Inference Web: Portable Explanations for the Web

Deborah L. McGuinness and Paulo Pinheiro da Silva Knowledge Systems Laboratory Stanford University

Abstract

The World Wide Web lacks support for explaining information provenance. When web applications return answers, many users do not know what information sources were used, when they were updated, how reliable the source was, what information was looked up versus derived, and if something was derived, how it was derived. In this paper we introduce the Inference Web (IW) that addresses the problems associated with opaque query answers by providing portable, combinable, and distributed explanations. The explanations include information concerning where answers came from and how they were deduced (or retrieved). The IW solution includes: an extensible web-based registry containing details on information sources and reasoners, a portable proof specification, and an explanation browser.

1 Introduction

Inference Web (IW) aims to enable applications that can generate portable and distributed explanations for any of their answers. There are many reasons that users and agents need to understand the provenance of information that they get back from applications. The main motivating factors for us are interoperability, reuse, and trust. Interoperability is essential if agents are to collaborate. Trust and reuse of retrieval and deduction processes is facilitated when explanations are available. Ultimately, if users and/or agents are expected to trust information and actions of applications and if they are expected to use and reuse application results potentially in combination with other information or other application results, they may need to have access to many kinds of information such as source, recency, authoritativeness, method of reasoning, term meaning and interrelationships, etc.

This work builds on experience designing explanation components for reasoning systems [McGuinness, 1996; McGuinness-Borgida, 1995; Borgida, et. al, 1999, and 2000] and experience designing query components for frame-like systems [McGuinness, 1996; Borgida- McGuinness, 1996] to generate requirements. We also obtained requirements input from contractors in DARPA-sponsored programs concerning knowledge-based applications (the High Performance Knowledge Base program[1], Rapid Knowledge Formation Program[2], and the DARPA Agent Markup Language Program[3] and more recently, the ARDA AQUAINT[4] and NIMD[5] programs). We also obtained requirements from literature on explanation for expert systems, (e.g., [Swartout, et. al., 1991]), and usability of knowledge representation systems (e.g., [McGuinness-Patel-Schneider, 1998 and 2003]), and theorem proving explanation (e.g., [Felty-Miller, 1987]).

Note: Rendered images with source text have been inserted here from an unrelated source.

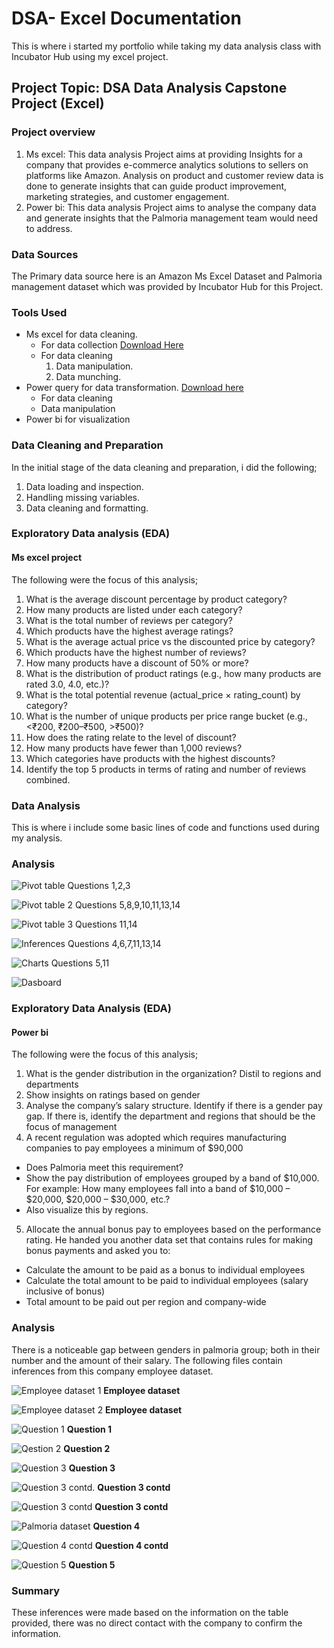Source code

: # DSA- Excel Documentation
This is where i started my portfolio while taking my data analysis class with Incubator Hub using my excel project.

## Project Topic: DSA Data Analysis Capstone Project (Excel)
### Project overview
1. Ms excel: This data analysis Project aims at providing Insights for a company that provides e-commerce analytics solutions to sellers on platforms like Amazon. Analysis on product and customer review data is done to generate insights that can guide product improvement, marketing strategies, and customer engagement.
2. Power bi: This data analysis Project aims to analyse the company data and generate insights that the Palmoria management team would need to address.

### Data Sources
The Primary data source here is an Amazon Ms Excel Dataset and Palmoria management dataset which was provided by Incubator Hub for this Project.


### Tools Used
- Ms excel for data cleaning.
   - For data collection [Download Here](https://www.microsoft.com)
   - For data cleaning
      1. Data manipulation.
      2. Data munching.
- Power query for data transformation. [Download here](https://www.microsoft.com/en-us/download/details.aspx?id=58494)
  - For data cleaning
  - Data manipulation
- Power bi for visualization

### Data Cleaning and Preparation

In the initial stage of the data cleaning and preparation, i did the following; 
1. Data loading and inspection.
2. Handling missing variables.
3. Data cleaning and formatting.

### Exploratory Data analysis (EDA)
#### Ms excel project
The following were the focus of this analysis;
1. What is the average discount percentage by product category?
2. How many products are listed under each category?
3. What is the total number of reviews per category?
4. Which products have the highest average ratings?
5. What is the average actual price vs the discounted price by category?
6. Which products have the highest number of reviews?
7. How many products have a discount of 50% or more?
8. What is the distribution of product ratings (e.g., how many products are rated 3.0, 4.0, etc.)?
9. What is the total potential revenue (actual_price × rating_count) by category?
10. What is the number of unique products per price range bucket (e.g., <₹200, ₹200–₹500, >₹500)?
11. How does the rating relate to the level of discount?
12. How many products have fewer than 1,000 reviews?
13. Which categories have products with the highest discounts?
14. Identify the top 5 products in terms of rating and number of reviews combined.

### Data Analysis
This is where i include some basic lines of code and functions used during my analysis.

### Analysis

 ![Pivot table](https://github.com/i-jubs/DSA-Project-Documentation/blob/main/Screenshot%202025-07-04%20131330.png)
 Questions 1,2,3
 
 
 

![Pivot table 2](https://github.com/i-jubs/DSA-Project-Documentation/blob/main/Screenshot%202025-07-04%20131439.png)
Questions 5,8,9,10,11,13,14





![Pivot table 3](https://github.com/i-jubs/DSA-Project-Documentation/blob/main/Screenshot%202025-07-04%20131515.png)
Questions 11,14






![Inferences](https://github.com/i-jubs/DSA-Project-Documentation/blob/main/Screenshot%202025-07-04%20131603.png)
Questions 4,6,7,11,13,14




![Charts](https://github.com/i-jubs/DSA-Project-Documentation/blob/main/Screenshot%202025-07-04%20131615.png)
Questions 5,11



![Dasboard](https://github.com/i-jubs/DSA-Project-Documentation/blob/main/WhatsApp%20Image%202025-07-23%20at%2009.54.41_bb0d8a8b.jpg)




### Exploratory Data Analysis (EDA)
#### Power bi
The following were the focus of this analysis;
1. What is the gender distribution in the organization? Distil to regions and departments
2. Show insights on ratings based on gender
3. Analyse the company’s salary structure. Identify if there is a gender pay gap. If there is, identify the department and regions that should be the focus of management
4. A recent regulation was adopted which requires manufacturing companies to pay employees a minimum of $90,000
  -  Does Palmoria meet this requirement?
  - Show the pay distribution of employees grouped by a band of $10,000. For example: How many employees fall into a band of $10,000 – $20,000, $20,000 – $30,000, etc.?
  - Also visualize this by regions.
5.  Allocate the annual bonus pay to employees based on the performance rating. He handed you another data set that contains rules for making bonus payments and asked you to:
  - Calculate the amount to be paid as a bonus to individual employees
  - Calculate the total amount to be paid to individual employees (salary inclusive of bonus)
  - Total amount to be paid out per region and company-wide

### Analysis
There is a noticeable gap between genders in palmoria group; both in their number and the amount of their salary. The following files contain inferences from this company employee dataset. 

![Employee dataset 1](https://github.com/i-jubs/DSA-Project-Documentation/blob/main/Palmoria%20employee%20table%201.png)
**Employee dataset**

![Employee dataset 2](https://github.com/i-jubs/DSA-Project-Documentation/blob/main/Palmoria%20employee%20table%202.png)
**Employee dataset**


![Question 1](https://github.com/i-jubs/DSA-Project-Documentation/blob/main/Palmoria%20question%201.png)
**Question 1**

![Qestion 2](https://github.com/i-jubs/DSA-Project-Documentation/blob/main/Palmoria%20question%202.png)
**Question 2**


![Question 3](https://github.com/i-jubs/DSA-Project-Documentation/blob/main/Palmoria%20question%203.png)
**Question 3**


![Question 3 contd.](https://github.com/i-jubs/DSA-Project-Documentation/blob/main/Palmoria%20question%203%20Contd..png)
**Question 3 contd**

![Question 3  contd](https://github.com/i-jubs/DSA-Project-Documentation/blob/main/Palmoria%20question%203%20contd.%202.png)
**Question 3 contd**


![Palmoria dataset](https://github.com/i-jubs/DSA-Project-Documentation/blob/main/Palmoria%20question%204.png)
**Question 4**



![Question 4 contd](https://github.com/i-jubs/DSA-Project-Documentation/blob/main/Palmoria%20question%204%20contd..png)
**Question 4 contd**


![Question 5](https://github.com/i-jubs/DSA-Project-Documentation/blob/main/Palmoria%20question%205.png)
**Question 5**


### Summary
These inferences were made based on the information on the table provided, there was no direct contact with the company to confirm the information.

Our goal is to address needs that arise with use of systems performing reasoning and retrieval tasks in heterogeneous environments such as the web. Users may obtain information from individual or multiple sources and they may need to determine which information to trust. Users may also obtain conflicting information and they may need additional information to help evaluate what to believe. They may also gather information from complex and hybrid sources and they need help integrating answers and solutions. As web usage grows, a broader and more distributed array of information services are available for use and the needs for explanations that can be shared across distributed environments grow.

In this paper, we include a list of explanation requirements gathered from past work and from surveying users. We present the Inference Web architecture and provide a description of the major IW components including the portable proof specification, the registry (containing information about inference engines, proof methods, and ontologies), and the justification browser. We also provide some simple usage examples. We conclude with a discussion of our work in the context of explanation work and state our contributions in the areas of application interoperability, reuse, and trust.

2 Requirements

If humans and agents need to make informed decisions about when and how to use answers from applications, there are many things to consider. Decisions will be based on the quality of the source information, the suitability and quality of the reasoning engine, and the context of the situation. Particularly for use on the web, information needs to be available in a distributed environment and needs to be interoperable across applications.

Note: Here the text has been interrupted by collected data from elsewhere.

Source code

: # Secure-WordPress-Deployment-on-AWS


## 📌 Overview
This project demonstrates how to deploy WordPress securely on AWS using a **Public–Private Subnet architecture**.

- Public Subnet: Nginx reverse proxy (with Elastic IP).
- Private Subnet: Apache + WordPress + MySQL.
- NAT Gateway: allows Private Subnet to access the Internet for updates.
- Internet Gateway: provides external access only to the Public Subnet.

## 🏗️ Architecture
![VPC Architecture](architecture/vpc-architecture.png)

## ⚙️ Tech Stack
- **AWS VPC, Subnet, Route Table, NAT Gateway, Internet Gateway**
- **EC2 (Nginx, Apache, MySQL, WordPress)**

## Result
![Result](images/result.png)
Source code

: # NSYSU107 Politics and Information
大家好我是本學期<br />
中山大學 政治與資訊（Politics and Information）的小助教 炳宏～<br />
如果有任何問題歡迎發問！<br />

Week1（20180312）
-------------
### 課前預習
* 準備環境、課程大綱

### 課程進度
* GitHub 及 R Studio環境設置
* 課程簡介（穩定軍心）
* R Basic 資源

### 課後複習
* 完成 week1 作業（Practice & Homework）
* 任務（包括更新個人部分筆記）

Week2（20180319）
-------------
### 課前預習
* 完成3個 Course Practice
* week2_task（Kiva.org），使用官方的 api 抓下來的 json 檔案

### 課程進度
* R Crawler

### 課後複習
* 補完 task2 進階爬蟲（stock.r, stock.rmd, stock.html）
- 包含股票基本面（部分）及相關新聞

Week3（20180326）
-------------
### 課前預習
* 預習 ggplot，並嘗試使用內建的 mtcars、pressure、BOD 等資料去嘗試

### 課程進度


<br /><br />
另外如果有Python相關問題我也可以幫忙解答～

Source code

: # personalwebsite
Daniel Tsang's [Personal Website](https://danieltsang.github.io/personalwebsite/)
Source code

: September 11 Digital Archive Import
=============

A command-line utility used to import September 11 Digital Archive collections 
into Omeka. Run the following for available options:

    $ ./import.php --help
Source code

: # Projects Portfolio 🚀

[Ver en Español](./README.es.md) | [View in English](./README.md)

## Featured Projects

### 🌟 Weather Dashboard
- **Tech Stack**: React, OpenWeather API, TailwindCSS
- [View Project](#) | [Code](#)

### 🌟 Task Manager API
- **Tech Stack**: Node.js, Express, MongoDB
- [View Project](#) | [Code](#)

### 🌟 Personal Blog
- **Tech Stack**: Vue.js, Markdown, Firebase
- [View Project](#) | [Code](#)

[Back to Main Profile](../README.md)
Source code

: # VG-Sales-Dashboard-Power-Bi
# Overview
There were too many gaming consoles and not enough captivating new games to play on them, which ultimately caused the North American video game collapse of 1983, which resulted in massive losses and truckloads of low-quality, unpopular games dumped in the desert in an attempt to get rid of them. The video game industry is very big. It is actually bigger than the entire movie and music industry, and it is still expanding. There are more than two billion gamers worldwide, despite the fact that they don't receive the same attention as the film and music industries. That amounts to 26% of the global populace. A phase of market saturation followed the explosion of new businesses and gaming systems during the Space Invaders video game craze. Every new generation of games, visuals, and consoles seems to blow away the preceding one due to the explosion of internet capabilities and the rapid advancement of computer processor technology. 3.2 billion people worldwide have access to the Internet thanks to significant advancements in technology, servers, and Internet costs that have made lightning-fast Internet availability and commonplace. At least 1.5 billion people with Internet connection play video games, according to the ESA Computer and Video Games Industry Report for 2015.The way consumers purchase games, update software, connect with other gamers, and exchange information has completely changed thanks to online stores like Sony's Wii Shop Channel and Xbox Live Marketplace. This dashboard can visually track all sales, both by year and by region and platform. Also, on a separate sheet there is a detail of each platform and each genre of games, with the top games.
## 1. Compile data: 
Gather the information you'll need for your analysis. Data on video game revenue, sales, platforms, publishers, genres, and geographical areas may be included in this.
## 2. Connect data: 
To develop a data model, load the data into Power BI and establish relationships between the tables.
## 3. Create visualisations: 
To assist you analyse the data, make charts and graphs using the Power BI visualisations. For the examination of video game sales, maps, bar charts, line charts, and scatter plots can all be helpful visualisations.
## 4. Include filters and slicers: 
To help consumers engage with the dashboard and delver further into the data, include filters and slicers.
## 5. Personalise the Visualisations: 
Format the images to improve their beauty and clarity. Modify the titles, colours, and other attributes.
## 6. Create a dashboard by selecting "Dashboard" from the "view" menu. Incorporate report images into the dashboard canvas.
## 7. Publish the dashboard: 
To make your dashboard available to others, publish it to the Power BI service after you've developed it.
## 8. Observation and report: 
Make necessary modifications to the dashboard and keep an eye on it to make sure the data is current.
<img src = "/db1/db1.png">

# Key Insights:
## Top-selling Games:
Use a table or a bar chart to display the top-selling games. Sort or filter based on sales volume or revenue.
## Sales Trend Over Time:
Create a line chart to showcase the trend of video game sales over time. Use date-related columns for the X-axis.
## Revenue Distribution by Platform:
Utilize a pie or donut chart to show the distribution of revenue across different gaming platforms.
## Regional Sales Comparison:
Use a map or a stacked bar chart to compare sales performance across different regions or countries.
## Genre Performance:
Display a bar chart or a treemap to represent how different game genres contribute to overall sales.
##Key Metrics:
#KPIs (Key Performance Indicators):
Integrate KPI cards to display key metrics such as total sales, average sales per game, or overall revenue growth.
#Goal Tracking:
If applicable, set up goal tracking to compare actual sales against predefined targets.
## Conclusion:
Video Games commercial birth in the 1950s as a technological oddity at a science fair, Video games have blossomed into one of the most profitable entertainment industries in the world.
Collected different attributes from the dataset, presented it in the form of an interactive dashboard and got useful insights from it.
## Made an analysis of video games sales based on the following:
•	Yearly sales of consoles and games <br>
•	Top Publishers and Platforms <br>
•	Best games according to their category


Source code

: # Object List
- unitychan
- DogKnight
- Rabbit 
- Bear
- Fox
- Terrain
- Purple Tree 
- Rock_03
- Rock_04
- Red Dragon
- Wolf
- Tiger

First, we consider issues concerning the source information. Even when search engines or databases simply retrieve asserted or “told” information, users (and agents) may need to understand where the source information came from at varying degrees of detail. This information sometimes called provenance, may be viewed as meta information about told information. Provenance information may include:

·  Source name (e.g., CIA World Fact Book)

·  Date and author(s) of last update

·  Author(s) of original information

·  Authoritativeness of the source (is this knowledge store considered or certified as reliable by a third party?)

·  Degree of belief

·  Degree of completeness (Within a particular scope, is the source considered complete. For example, does this source have all of the employees of a particular organization up until a some date? If so, not finding a particular employee would mean that they are not employed, counting employees would be an accurate response to number of employees, etc.)

The information above could be handled with meta information about content sources and about individual assertions. Additional types of information may be required if users need to understand the meaning of terms or implications of query answers. If applications make deductions or otherwise manipulate information, users may need to understand how deductions were made and what manipulations were done. Information concerning derived or manipulated information may include:

·  Term or phrase meaning (in natural language or a formal language)

·  Term inter-relationships (ontological relations including subclass, superclass, part-of, etc.)

·  The source of derived information (reasoner used, reasoner method, reasoner inference rule, etc.)

·  Reasoner description (is the reasoner used known to be sound and complete?)

·  Term uniqueness (is J. Smith the same individual as John Smith?)

·  Term coherence (is a particular definition incoherent?)

·  Source consistency (is there support in a system for both A and ~A)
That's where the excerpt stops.